Accession Number : ADA623029


Title :   Robust Speech Processing & Recognition: Speaker ID, Language ID, Speech Recognition/Keyword Spotting, Diarization/Co-Channel/Environmental Characterization, Speaker State Assessment


Descriptive Note : Final technical rept. Apr 2011-Apr 2015


Corporate Author : TEXAS UNIV AT DALLAS RICHARDSON


Personal Author(s) : Hansen, John H


Full Text : http://www.dtic.mil/get-tr-doc/pdf?AD=ADA623029


Report Date : Oct 2015


Pagination or Media Count : 134


Abstract : This study has focused on five complementary research tasks in the domain of audio, speech, language, and speaker recognition and processing. In the area of speaker recognition/identification (SID), advancements have been realized to address acoustic mismatch due to speaker overlap, language mismatch, channel/microphone/additive noise, speaker style (spoken vs. singing), speaker state (physical task stress), distant speech, and environment based (room reverberation). In language ID (LID), advancements have been shown for improved out-of-set language rejection, as well as integrated spectral and prosody based LID solutions. For co-channel and diarization, new algorithms based on gammatone subband frequency modulation was achieved. In diarization, robust speech activity detection based on a combination (Combo-SAD) feature stream was developed.
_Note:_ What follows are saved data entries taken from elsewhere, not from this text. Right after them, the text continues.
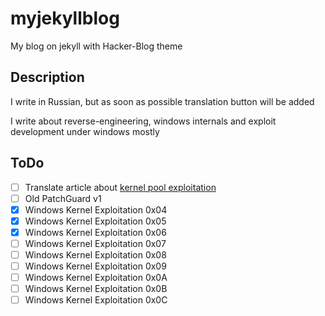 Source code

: # myjekyllblog
My blog on jekyll with Hacker-Blog theme

## Description
I write in Russian, but as soon as possible translation button will be added

I write about reverse-engineering, windows internals and exploit development under windows mostly


## ToDo
- [ ] Translate article about [kernel pool exploitation](https://media.blackhat.com/bh-dc-11/Mandt/BlackHat_DC_2011_Mandt_kernelpool-wp.pdf)
- [ ] Old PatchGuard v1
- [X] Windows Kernel Exploitation 0x04
- [X] Windows Kernel Exploitation 0x05
- [X] Windows Kernel Exploitation 0x06
- [ ] Windows Kernel Exploitation 0x07
- [ ] Windows Kernel Exploitation 0x08
- [ ] Windows Kernel Exploitation 0x09
- [ ] Windows Kernel Exploitation 0x0A
- [ ] Windows Kernel Exploitation 0x0B
- [ ] Windows Kernel Exploitation 0x0C
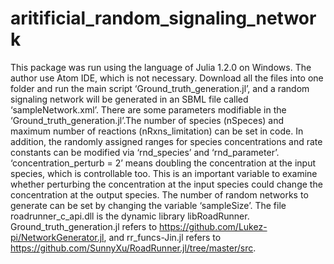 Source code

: # aritificial_random_signaling_network
This package was run using the language of Julia 1.2.0 on Windows. The author use Atom IDE, which is not necessary. Download all the files into one folder and run the main script ‘Ground_truth_generation.jl’, and a random signaling network will be generated in an SBML file called ‘sampleNetwork.xml’. There are some parameters modifiable in the ‘Ground_truth_generation.jl’.The number of species (nSpeces) and maximum number of reactions (nRxns_limitation) can be set in code. In addition, the randomly assigned ranges for species concentrations and rate constants can be modified via ‘rnd_species’ and ‘rnd_parameter’. ‘concentration_perturb = 2’ means doubling the concentration at the input species, which is controllable too. This is an important variable to examine whether perturbing the concentration at the input species could change the concentration at the output species. The number of random networks to generate can be set by changing the variable ‘sampleSize’. The file roadrunner_c_api.dll is the dynamic library libRoadRunner. Ground_truth_generation.jl refers to https://github.com/Lukez-pi/NetworkGenerator.jl, and rr_funcs-Jin.jl refers to https://github.com/SunnyXu/RoadRunner.jl/tree/master/src. 
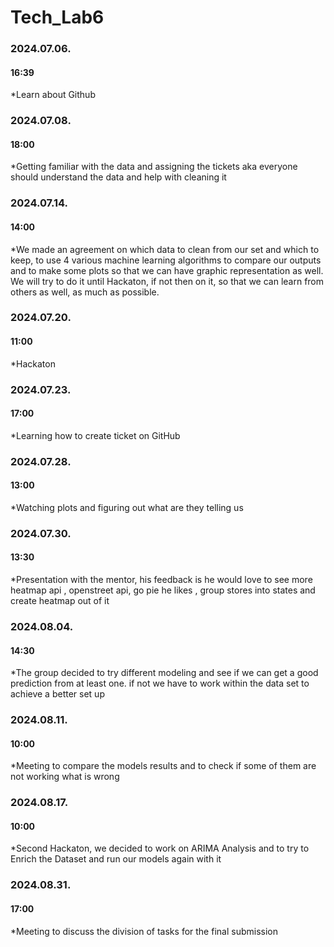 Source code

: # Tech_Lab6
### 2024.07.06.
#### 16:39
*Learn about Github
### 2024.07.08.
#### 18:00
*Getting familiar with the data and assigning the tickets aka everyone should understand the data and help with cleaning it
### 2024.07.14.
#### 14:00
*We made an agreement on which data to clean from our set and which to keep, to use 4 various machine learning algorithms to compare our outputs and to make some plots so that we can have graphic representation as well. We will try to do it until Hackaton, if not then on it, so that we can learn from others as well, as much as possible.
### 2024.07.20.
#### 11:00
*Hackaton
### 2024.07.23.
#### 17:00 
*Learning how to create ticket on GitHub
### 2024.07.28. 
#### 13:00 
*Watching plots and figuring out what are they telling us
### 2024.07.30.
#### 13:30 
*Presentation with the mentor, his feedback is he would love to see more heatmap
api , openstreet api, go pie he likes , group stores into states and create heatmap out of it
### 2024.08.04.
#### 14:30 
*The group decided to try different modeling and see if we can get a good prediction from at least one. if not we have to work within the data set to achieve a better set up
### 2024.08.11.
#### 10:00 
*Meeting to compare the models results and to check if some of them are not working what is wrong
### 2024.08.17.
#### 10:00 
*Second Hackaton, we decided to work on ARIMA Analysis and to try to Enrich the Dataset and run our models again with it
### 2024.08.31.
#### 17:00 
*Meeting to discuss the division of tasks for the final submission

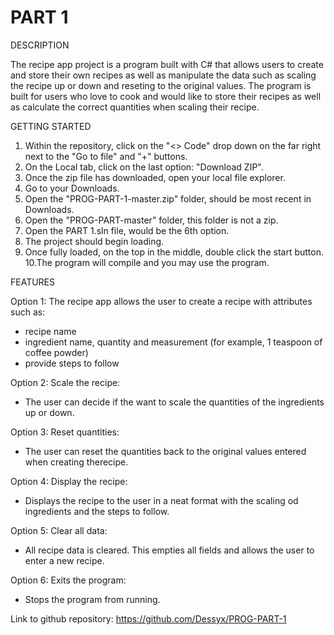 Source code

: # PART 1

DESCRIPTION

The recipe app project is a program built with C# that allows users to create and store their own recipes
as well as manipulate the data such as scaling the recipe up or down and reseting to the original values. 
The program is built for users who love to cook and would like to store their recipes as well as calculate 
the correct quantities when scaling their recipe. 

GETTING STARTED

1. Within the repository, click on the "<> Code" drop down on the far right 
   next to the "Go to file" and "+" buttons.
2. On the Local tab, click on the last option: "Download ZIP".
3. Once the zip file has downloaded, open your local file explorer.
4. Go to your Downloads.
5. Open the "PROG-PART-1-master.zip" folder, should be most recent in Downloads.
6. Open the "PROG-PART-master" folder, this folder is not a zip.
7. Open the PART 1.sln file, would be the 6th option.
8. The project should begin loading.
9. Once fully loaded, on the top in the middle, double click the start button.
10.The program will compile and you may use the program. 

FEATURES

Option 1: The recipe app allows the user to create a recipe with attributes such as:
- recipe name
- ingredient name, quantity and measurement (for example, 1 teaspoon of coffee powder)
- provide steps to follow

Option 2: Scale the recipe:
- The user can decide if the want to scale the quantities of the ingredients up or down.

Option 3: Reset quantities:
- The user can reset the quantities back to the original values entered when creating 
  therecipe.

Option 4: Display the recipe:
- Displays the recipe to the user in a neat format with the scaling od ingredients and 
  the steps to follow.

Option 5: Clear all data:
- All recipe data is cleared. This empties all fields and allows the user to enter a new
  recipe.

Option 6: Exits the program:
- Stops the program from running.


Link to github repository: https://github.com/Dessyx/PROG-PART-1 
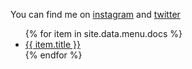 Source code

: You can find me on [instagram](https://instagram.com/alex.buckland) and [twitter](https://twitter.com/alexbuckland)

<ul>
   {% for item in site.data.menu.docs %}
      <li><a href="{{ item.url }}">{{ item.title }}</a></li>
   {% endfor %}
</ul>
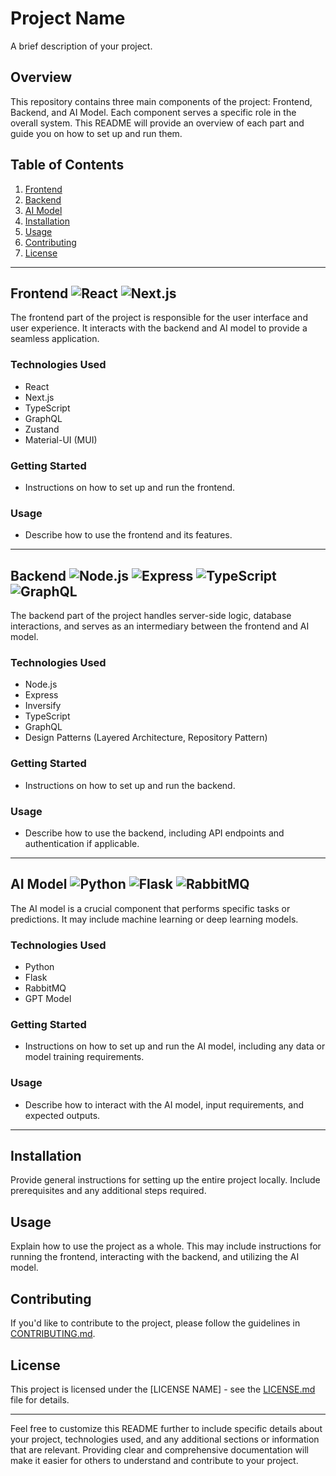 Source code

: # Project Name

A brief description of your project.

## Overview

This repository contains three main components of the project: Frontend, Backend, and AI Model. Each component serves a specific role in the overall system. This README will provide an overview of each part and guide you on how to set up and run them.

## Table of Contents

1. [Frontend](#frontend)
2. [Backend](#backend)
3. [AI Model](#ai-model)
4. [Installation](#installation)
5. [Usage](#usage)
6. [Contributing](#contributing)
7. [License](#license)

---

## Frontend ![React](https://img.shields.io/badge/Frontend-React-blue) ![Next.js](https://img.shields.io/badge/Framework-Next.js-lightgrey)

The frontend part of the project is responsible for the user interface and user experience. It interacts with the backend and AI model to provide a seamless application.

### Technologies Used

- React
- Next.js
- TypeScript
- GraphQL
- Zustand
- Material-UI (MUI)

### Getting Started

- Instructions on how to set up and run the frontend.

### Usage

- Describe how to use the frontend and its features.

---

## Backend ![Node.js](https://img.shields.io/badge/Backend-Node.js-green) ![Express](https://img.shields.io/badge/Framework-Express-yellow) ![TypeScript](https://img.shields.io/badge/Language-TypeScript-orange) ![GraphQL](https://img.shields.io/badge/API-GraphQL-purple)

The backend part of the project handles server-side logic, database interactions, and serves as an intermediary between the frontend and AI model.

### Technologies Used

- Node.js
- Express
- Inversify
- TypeScript
- GraphQL
- Design Patterns (Layered Architecture, Repository Pattern)

### Getting Started

- Instructions on how to set up and run the backend.

### Usage

- Describe how to use the backend, including API endpoints and authentication if applicable.

---

## AI Model ![Python](https://img.shields.io/badge/AI-Python-blue) ![Flask](https://img.shields.io/badge/Web%20Framework-Flask-lightgrey) ![RabbitMQ](https://img.shields.io/badge/Messaging%20System-RabbitMQ-orange)

The AI model is a crucial component that performs specific tasks or predictions. It may include machine learning or deep learning models.

### Technologies Used

- Python
- Flask
- RabbitMQ
- GPT Model

### Getting Started

- Instructions on how to set up and run the AI model, including any data or model training requirements.

### Usage

- Describe how to interact with the AI model, input requirements, and expected outputs.

---

## Installation

Provide general instructions for setting up the entire project locally. Include prerequisites and any additional steps required.

## Usage

Explain how to use the project as a whole. This may include instructions for running the frontend, interacting with the backend, and utilizing the AI model.

## Contributing

If you'd like to contribute to the project, please follow the guidelines in [CONTRIBUTING.md](CONTRIBUTING.md).

## License

This project is licensed under the [LICENSE NAME] - see the [LICENSE.md](LICENSE.md) file for details.

---

Feel free to customize this README further to include specific details about your project, technologies used, and any additional sections or information that are relevant. Providing clear and comprehensive documentation will make it easier for others to understand and contribute to your project.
New keyword spotting technology using phonological features as well as audio stream assessment for peak clipping and speaker height estimation were also developed. All algorithms were evaluated on various speech corpora from AFRL, CRSS-UTDallas, and publicly available.


Descriptors :   *SPEECH RECOGNITION , ALGORITHMS , EXTRACTION , IDENTIFICATION , LANGUAGE , LEARNING MACHINES , MICROPHONES , NOISE(SOUND) , SPEECH ANALYSIS , STRESS(PHYSIOLOGY)


Subject Categories : Voice Communications


Distribution Statement : APPROVED FOR PUBLIC RELEASE